Статья была очень информативная и интересная. Автор просто обрушил на нас массу сведений и идей, переварить которые сразу было непросто. Мне, по крайней мере, потребовалось для этого довольно длительное время. А переварив, я и решил написать эту статью, представляющую нечто вроде сборника дополнений, замечаний и моих собственных соображений по ряду вопросов, затронутых автором «Пяти навыков…».

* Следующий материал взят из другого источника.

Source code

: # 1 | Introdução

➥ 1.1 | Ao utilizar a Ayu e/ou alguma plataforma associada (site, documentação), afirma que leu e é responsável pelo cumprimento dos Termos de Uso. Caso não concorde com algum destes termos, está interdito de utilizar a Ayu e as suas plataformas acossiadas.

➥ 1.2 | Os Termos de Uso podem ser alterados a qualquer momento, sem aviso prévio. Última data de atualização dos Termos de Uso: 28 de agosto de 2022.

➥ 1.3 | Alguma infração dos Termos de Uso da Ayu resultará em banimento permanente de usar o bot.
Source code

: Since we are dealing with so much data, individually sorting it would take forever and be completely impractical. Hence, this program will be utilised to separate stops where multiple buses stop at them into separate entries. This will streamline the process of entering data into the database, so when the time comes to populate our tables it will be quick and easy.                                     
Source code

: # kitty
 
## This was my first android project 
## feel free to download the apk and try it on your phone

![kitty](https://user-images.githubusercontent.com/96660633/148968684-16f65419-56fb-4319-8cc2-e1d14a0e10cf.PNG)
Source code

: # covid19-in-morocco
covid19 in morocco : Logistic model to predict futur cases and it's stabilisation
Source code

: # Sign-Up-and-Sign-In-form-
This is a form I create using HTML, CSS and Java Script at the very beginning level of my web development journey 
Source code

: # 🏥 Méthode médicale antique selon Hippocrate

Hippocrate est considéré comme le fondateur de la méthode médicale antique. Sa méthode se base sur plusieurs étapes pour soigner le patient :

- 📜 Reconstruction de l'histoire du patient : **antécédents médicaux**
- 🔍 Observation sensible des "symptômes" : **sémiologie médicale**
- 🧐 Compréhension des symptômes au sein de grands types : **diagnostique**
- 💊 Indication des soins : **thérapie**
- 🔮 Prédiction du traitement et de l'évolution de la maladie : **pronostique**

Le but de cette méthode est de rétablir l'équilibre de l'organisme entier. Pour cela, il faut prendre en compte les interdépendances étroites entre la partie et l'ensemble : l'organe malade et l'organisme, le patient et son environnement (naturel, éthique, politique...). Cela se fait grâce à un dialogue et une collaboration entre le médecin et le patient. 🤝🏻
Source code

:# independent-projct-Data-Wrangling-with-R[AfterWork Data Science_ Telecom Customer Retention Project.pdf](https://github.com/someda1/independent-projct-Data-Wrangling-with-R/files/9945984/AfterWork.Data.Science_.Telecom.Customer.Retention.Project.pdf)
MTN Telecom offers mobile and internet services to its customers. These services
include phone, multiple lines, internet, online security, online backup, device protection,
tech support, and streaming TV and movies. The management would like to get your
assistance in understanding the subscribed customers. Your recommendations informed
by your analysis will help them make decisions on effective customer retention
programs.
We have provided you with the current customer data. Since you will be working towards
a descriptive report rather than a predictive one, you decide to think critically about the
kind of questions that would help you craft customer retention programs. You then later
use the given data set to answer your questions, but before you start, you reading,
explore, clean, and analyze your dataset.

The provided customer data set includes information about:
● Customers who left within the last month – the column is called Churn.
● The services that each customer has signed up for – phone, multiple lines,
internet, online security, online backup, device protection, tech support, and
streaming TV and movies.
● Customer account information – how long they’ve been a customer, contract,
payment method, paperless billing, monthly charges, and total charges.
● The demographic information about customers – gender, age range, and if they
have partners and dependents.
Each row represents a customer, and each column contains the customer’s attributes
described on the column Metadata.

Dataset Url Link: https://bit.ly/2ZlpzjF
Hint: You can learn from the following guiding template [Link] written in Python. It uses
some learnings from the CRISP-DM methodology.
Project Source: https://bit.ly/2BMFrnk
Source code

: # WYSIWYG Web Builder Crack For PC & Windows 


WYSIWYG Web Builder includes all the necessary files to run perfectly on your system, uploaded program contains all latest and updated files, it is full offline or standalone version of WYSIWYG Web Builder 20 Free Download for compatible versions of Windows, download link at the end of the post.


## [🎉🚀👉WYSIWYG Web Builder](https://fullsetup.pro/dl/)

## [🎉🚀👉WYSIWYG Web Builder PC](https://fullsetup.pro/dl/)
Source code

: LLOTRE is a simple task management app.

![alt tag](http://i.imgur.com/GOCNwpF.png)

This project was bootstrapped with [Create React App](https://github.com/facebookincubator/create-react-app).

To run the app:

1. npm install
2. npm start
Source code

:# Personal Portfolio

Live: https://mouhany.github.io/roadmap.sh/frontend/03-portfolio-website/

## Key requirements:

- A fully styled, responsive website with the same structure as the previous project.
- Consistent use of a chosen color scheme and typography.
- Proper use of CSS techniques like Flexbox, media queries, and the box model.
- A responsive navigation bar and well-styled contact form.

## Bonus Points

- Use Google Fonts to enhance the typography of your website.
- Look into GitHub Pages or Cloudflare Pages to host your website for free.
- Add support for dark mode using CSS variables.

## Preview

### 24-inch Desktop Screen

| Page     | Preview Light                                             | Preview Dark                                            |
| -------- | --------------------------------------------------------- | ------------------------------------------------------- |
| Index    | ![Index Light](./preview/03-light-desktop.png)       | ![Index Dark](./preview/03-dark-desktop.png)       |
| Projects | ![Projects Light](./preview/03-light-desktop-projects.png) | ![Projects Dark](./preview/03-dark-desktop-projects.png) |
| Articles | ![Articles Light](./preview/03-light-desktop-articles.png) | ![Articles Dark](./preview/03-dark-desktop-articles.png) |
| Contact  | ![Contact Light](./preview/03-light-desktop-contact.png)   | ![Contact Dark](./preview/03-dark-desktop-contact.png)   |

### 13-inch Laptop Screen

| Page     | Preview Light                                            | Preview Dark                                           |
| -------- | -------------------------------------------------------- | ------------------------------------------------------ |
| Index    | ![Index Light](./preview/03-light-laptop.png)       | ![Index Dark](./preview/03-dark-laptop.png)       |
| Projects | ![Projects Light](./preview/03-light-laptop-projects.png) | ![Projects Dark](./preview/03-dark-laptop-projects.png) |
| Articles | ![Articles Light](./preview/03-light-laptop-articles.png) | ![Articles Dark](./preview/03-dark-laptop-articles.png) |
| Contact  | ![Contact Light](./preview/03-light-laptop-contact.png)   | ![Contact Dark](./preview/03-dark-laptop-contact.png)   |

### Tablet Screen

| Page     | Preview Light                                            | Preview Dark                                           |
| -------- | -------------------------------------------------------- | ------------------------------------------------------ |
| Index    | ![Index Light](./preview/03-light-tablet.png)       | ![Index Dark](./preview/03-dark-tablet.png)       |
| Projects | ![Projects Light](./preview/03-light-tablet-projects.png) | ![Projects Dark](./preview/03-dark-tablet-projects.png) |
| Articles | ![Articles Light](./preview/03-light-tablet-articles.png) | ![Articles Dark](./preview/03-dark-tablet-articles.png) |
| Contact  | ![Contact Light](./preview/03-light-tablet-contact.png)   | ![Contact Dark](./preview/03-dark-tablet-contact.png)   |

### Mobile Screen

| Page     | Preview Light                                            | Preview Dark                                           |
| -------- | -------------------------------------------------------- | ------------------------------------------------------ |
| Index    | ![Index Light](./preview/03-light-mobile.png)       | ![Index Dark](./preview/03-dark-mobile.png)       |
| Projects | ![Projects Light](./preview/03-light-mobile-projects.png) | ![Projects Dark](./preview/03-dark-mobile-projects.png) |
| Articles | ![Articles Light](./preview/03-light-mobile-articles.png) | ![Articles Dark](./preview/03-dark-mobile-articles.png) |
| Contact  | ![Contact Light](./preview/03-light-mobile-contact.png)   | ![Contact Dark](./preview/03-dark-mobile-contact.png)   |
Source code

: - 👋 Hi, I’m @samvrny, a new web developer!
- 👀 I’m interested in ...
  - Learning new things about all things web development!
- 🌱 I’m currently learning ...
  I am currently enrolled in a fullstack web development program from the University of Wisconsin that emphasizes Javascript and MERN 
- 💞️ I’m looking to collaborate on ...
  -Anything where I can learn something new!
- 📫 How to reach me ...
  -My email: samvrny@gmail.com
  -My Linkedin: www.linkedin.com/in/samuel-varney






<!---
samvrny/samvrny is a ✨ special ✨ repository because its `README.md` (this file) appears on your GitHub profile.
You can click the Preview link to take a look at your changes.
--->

Поскольку переложение статей Чухломина хотя бы для того, чтобы читатель понял, о чем идёт речь, заняло бы слишком много места, я ограничился кратким цитированием. Цитаты выделены и идут строго «сверху вниз», т.е. в том порядке, в котором содержатся в оригинале. Поэтому и читать данную статью желательно, имея перед глазами оригинал. Надеюсь, что читателям, которых заинтересовали статьи А.Чухломина, будет интересна и эта.
Итак, глава 1, где автор делает интересную попытку определить цели и задачи горнолыжного спорта с энергетических позиций:
«Почему одни способны проходить горнолыжную трассу намного быстрее других? Ведь у гравитации любимчиков нет - ускорение силы тяжести g, как известно из закона всемирного тяготения, одинаково для всех…. Всем спортсменам на старте отмеряно определенное количество потенциальной энергии, определенное перепадом высоты между стартовыми и финишными воротами…»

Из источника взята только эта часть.